Stop Betting Your Retirement on Your Employer’s Stock
July 13, 2012 by MJP
Filed under 401(k) Plans
There are many large businesses that subtly encourage their employees to own company stock inside their retirement accounts. This is a big mistake in my opinion. In practical effect you are doubling down on the future success of your employer. First, your income depends on a continuation of your job. Second, your retirement depends – at least in part – on the strategic decisions of upper management. Bad decisions by management can cost you your job and cause your stock to tank. Folks working at Wall Street’s “too big to fail” banks have learned this lesson the hard way
From the article:
[Morgan Stanley employees] held 24 percent of retirement assets in the bank’s stock at the beginning of last year, the highest percentage of any of the banks. They saw the value of Morgan Stanley shares in their portfolios decline $570 million in 2011 as those shares plunged 44 percent. Bank of America employees, who put 13 percent of their assets in the bank’s stock, lost $1.37 billion last year, as the shares dropped 58 percent.

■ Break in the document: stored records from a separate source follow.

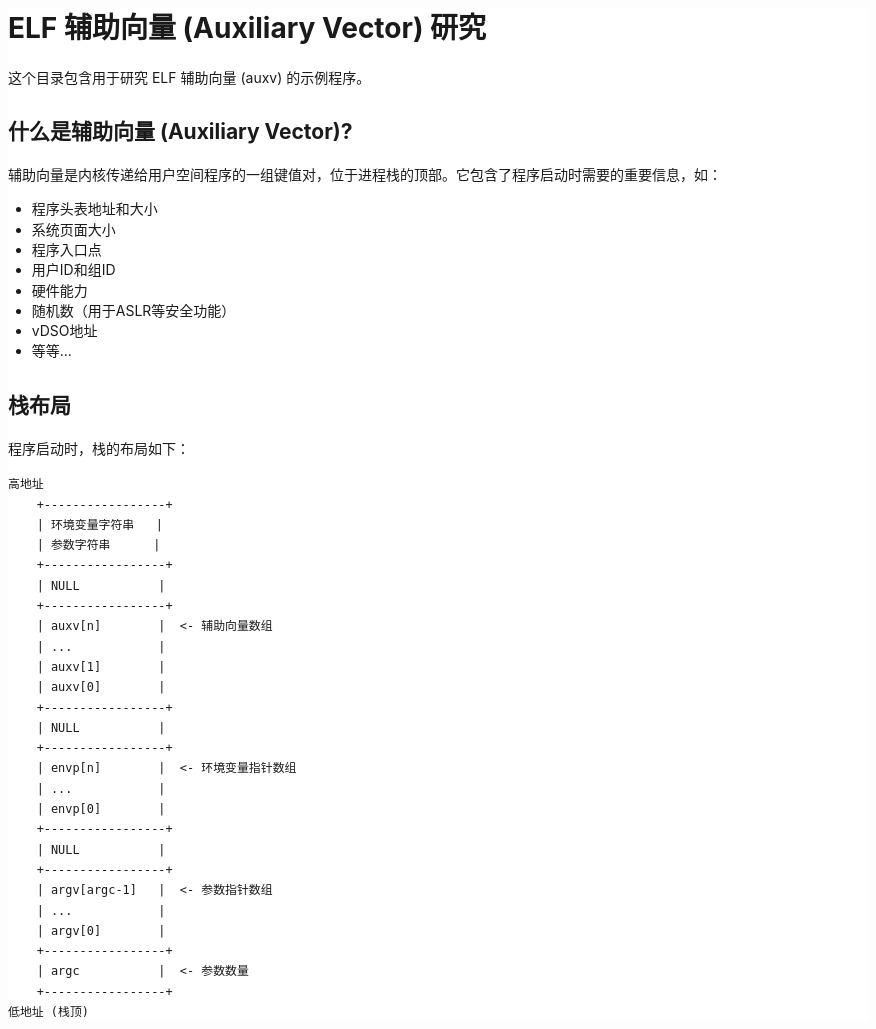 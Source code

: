 # ELF 辅助向量 (Auxiliary Vector) 研究

这个目录包含用于研究 ELF 辅助向量 (auxv) 的示例程序。

## 什么是辅助向量 (Auxiliary Vector)?

辅助向量是内核传递给用户空间程序的一组键值对，位于进程栈的顶部。它包含了程序启动时需要的重要信息，如：

- 程序头表地址和大小
- 系统页面大小
- 程序入口点
- 用户ID和组ID
- 硬件能力
- 随机数（用于ASLR等安全功能）
- vDSO地址
- 等等...

## 栈布局

程序启动时，栈的布局如下：

```
高地址
    +-----------------+
    | 环境变量字符串   |
    | 参数字符串      |
    +-----------------+
    | NULL           |
    +-----------------+
    | auxv[n]        |  <- 辅助向量数组
    | ...            |
    | auxv[1]        |
    | auxv[0]        |
    +-----------------+
    | NULL           |
    +-----------------+
    | envp[n]        |  <- 环境变量指针数组
    | ...            |
    | envp[0]        |
    +-----------------+
    | NULL           |
    +-----------------+
    | argv[argc-1]   |  <- 参数指针数组
    | ...            |
    | argv[0]        |
    +-----------------+
    | argc           |  <- 参数数量
    +-----------------+
低地址 (栈顶)
```
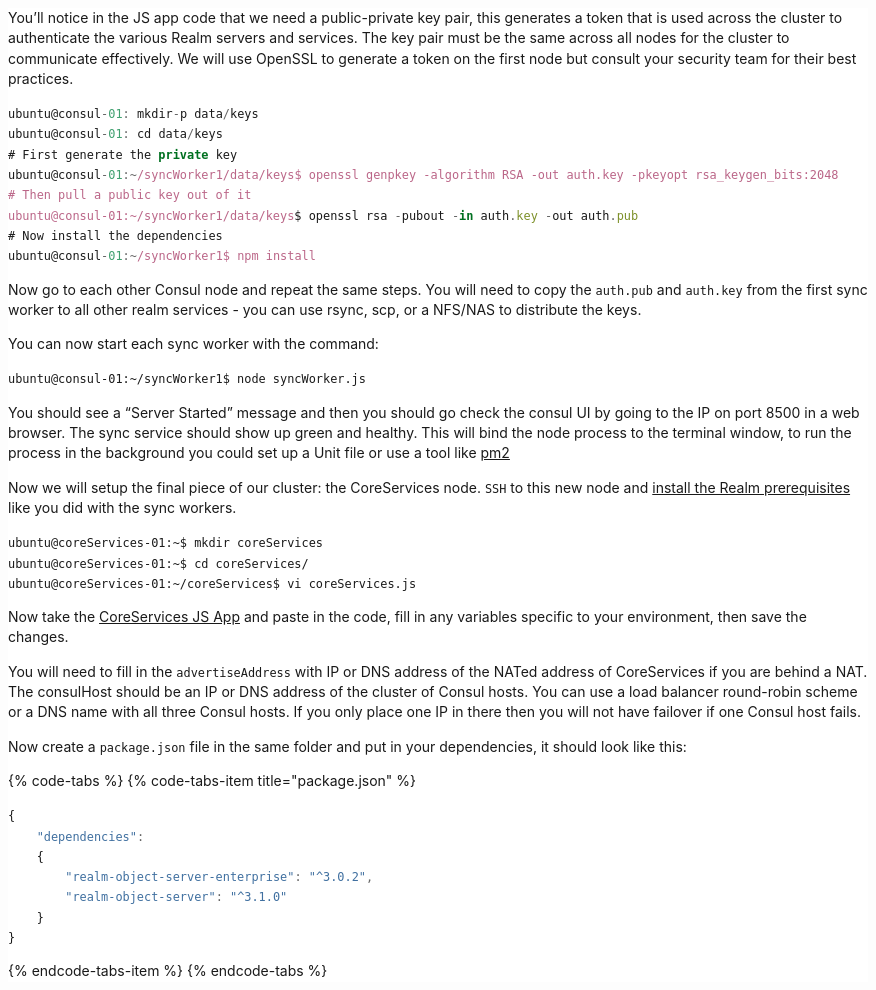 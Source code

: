 You’ll notice in the JS app code that we need a public-private key pair, this generates a token that is used across the cluster to authenticate the various Realm servers and services. The key pair must be the same across all nodes for the cluster to communicate effectively. We will use OpenSSL to generate a token on the first node but consult your security team for their best practices.

```javascript
ubuntu@consul-01: mkdir-p data/keys
ubuntu@consul-01: cd data/keys
# First generate the private key
ubuntu@consul-01:~/syncWorker1/data/keys$ openssl genpkey -algorithm RSA -out auth.key -pkeyopt rsa_keygen_bits:2048
# Then pull a public key out of it
ubuntu@consul-01:~/syncWorker1/data/keys$ openssl rsa -pubout -in auth.key -out auth.pub
# Now install the dependencies
ubuntu@consul-01:~/syncWorker1$ npm install
```

Now go to each other Consul node and repeat the same steps. You will need to copy the `auth.pub` and `auth.key` from the first sync worker to all other realm services - you can use rsync, scp, or a NFS/NAS to distribute the keys.

You can now start each sync worker with the command:

```bash
ubuntu@consul-01:~/syncWorker1$ node syncWorker.js
```

You should see a “Server Started” message and then you should go check the consul UI by going to the IP on port 8500 in a web browser. The sync service should show up green and healthy. This will bind the node process to the terminal window, to run the process in the background you could set up a Unit file or use a tool like [pm2]()

Now we will setup the final piece of our cluster: the CoreServices node. `SSH` to this new node and [install the Realm prerequisites]() like you did with the sync workers.

```bash
ubuntu@coreServices-01:~$ mkdir coreServices
ubuntu@coreServices-01:~$ cd coreServices/
ubuntu@coreServices-01:~/coreServices$ vi coreServices.js
```

Now take the [CoreServices JS App](https://gist.github.com/mgeerling/6a1df6a00a1d6293d51fe2e9c094234a) and paste in the code, fill in any variables specific to your environment, then save the changes. 

You will need to fill in the `advertiseAddress` with IP or DNS address of the NATed address of CoreServices if you are behind a NAT. The consulHost should be an IP or DNS address of the cluster of Consul hosts. You can use a load balancer round-robin scheme or a DNS name with all three Consul hosts. If you only place one IP in there then you will not have failover if one Consul host fails.  


Now create a `package.json` file in the same folder and put in your dependencies, it should look like this:

{% code-tabs %}
{% code-tabs-item title="package.json" %}
```javascript
{ 
    "dependencies": 
    { 
        "realm-object-server-enterprise": "^3.0.2",
        "realm-object-server": "^3.1.0"
    } 
}
```
{% endcode-tabs-item %}
{% endcode-tabs %}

How does this happen? In the case of Morgan Stanley, employee 401(k) contributions were matched with company stock. Then those employees (or at least the careless employees) let that stock accumulate.
What would I do if my employer matched with stock? I would promptly sell it and buy an index fund. Changes in federal law in 2006 prevent an employer from requiring employees to hold employer stock in their retirement accounts.
Some employees may think “my employer is an awesome company with an awesome product line so I want to go with the flow.”
I’m sure that’s what employees at Research in Motion (the now-tanking Blackberry company) thought before the arrival of the iPhone and Android products.
My guess is that a large percentage of employees own employer stock in their retirement plan due to complacency and inattentiveness. They don’t appreciate the risk until that stock experiences a huge drop in value – like the big banks.
More than ever, a successful financial retirement is about risk management. Depending on your employer for your earned income and your retirement income is poor risk management.